Problem
Every line containing the string "html" is to be copied from the records.

Collected data

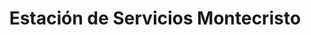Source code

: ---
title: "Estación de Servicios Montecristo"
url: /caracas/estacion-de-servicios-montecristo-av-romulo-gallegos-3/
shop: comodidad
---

==

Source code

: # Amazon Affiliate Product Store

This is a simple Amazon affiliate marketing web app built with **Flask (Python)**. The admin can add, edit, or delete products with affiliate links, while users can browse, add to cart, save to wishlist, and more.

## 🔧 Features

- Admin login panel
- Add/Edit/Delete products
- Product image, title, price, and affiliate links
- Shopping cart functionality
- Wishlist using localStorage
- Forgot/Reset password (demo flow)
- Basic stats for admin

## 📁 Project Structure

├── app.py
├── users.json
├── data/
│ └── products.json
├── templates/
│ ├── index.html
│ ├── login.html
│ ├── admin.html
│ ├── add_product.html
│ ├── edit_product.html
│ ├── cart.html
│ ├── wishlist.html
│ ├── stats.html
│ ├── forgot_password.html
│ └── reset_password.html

Answer below
│ ├── index.html
│ ├── login.html
│ ├── admin.html
│ ├── add_product.html
│ ├── edit_product.html
│ ├── cart.html
│ ├── wishlist.html
│ ├── stats.html
│ ├── forgot_password.html
│ └── reset_password.html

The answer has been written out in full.